■ Work instructions:
Each record is to be transcribed in full and exactly.
================
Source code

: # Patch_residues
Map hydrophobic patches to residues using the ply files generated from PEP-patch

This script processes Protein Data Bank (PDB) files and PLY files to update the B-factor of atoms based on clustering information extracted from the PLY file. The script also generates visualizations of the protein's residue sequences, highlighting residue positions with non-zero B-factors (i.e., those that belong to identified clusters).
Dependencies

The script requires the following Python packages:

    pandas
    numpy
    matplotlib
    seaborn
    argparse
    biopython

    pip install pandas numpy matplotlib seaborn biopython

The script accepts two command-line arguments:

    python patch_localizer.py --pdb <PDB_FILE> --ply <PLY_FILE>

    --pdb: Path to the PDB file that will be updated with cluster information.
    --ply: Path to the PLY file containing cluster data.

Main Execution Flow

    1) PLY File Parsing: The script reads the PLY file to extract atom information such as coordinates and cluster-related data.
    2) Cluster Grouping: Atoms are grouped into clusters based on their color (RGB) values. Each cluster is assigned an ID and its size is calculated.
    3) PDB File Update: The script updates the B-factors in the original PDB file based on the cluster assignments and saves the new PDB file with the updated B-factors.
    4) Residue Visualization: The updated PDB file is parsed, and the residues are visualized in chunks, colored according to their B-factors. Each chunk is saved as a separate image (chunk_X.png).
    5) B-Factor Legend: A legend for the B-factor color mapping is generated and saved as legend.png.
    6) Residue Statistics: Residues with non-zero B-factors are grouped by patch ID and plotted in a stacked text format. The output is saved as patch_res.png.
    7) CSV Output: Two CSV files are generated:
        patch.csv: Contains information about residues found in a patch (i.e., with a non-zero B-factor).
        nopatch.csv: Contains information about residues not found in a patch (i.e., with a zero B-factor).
================
■ Result for this exercise:
Source code

: # Patch_residues
Map hydrophobic patches to residues using the ply files generated from PEP-patch

This script processes Protein Data Bank (PDB) files and PLY files to update the B-factor of atoms based on clustering information extracted from the PLY file. The script also generates visualizations of the protein's residue sequences, highlighting residue positions with non-zero B-factors (i.e., those that belong to identified clusters).
Dependencies

The script requires the following Python packages:

    pandas
    numpy
    matplotlib
    seaborn
    argparse
    biopython

    pip install pandas numpy matplotlib seaborn biopython

The script accepts two command-line arguments:

    python patch_localizer.py --pdb <PDB_FILE> --ply <PLY_FILE>

    --pdb: Path to the PDB file that will be updated with cluster information.
    --ply: Path to the PLY file containing cluster data.

Main Execution Flow

    1) PLY File Parsing: The script reads the PLY file to extract atom information such as coordinates and cluster-related data.
    2) Cluster Grouping: Atoms are grouped into clusters based on their color (RGB) values. Each cluster is assigned an ID and its size is calculated.
    3) PDB File Update: The script updates the B-factors in the original PDB file based on the cluster assignments and saves the new PDB file with the updated B-factors.
    4) Residue Visualization: The updated PDB file is parsed, and the residues are visualized in chunks, colored according to their B-factors. Each chunk is saved as a separate image (chunk_X.png).
    5) B-Factor Legend: A legend for the B-factor color mapping is generated and saved as legend.png.
    6) Residue Statistics: Residues with non-zero B-factors are grouped by patch ID and plotted in a stacked text format. The output is saved as patch_res.png.
    7) CSV Output: Two CSV files are generated:
        patch.csv: Contains information about residues found in a patch (i.e., with a non-zero B-factor).
        nopatch.csv: Contains information about residues not found in a patch (i.e., with a zero B-factor).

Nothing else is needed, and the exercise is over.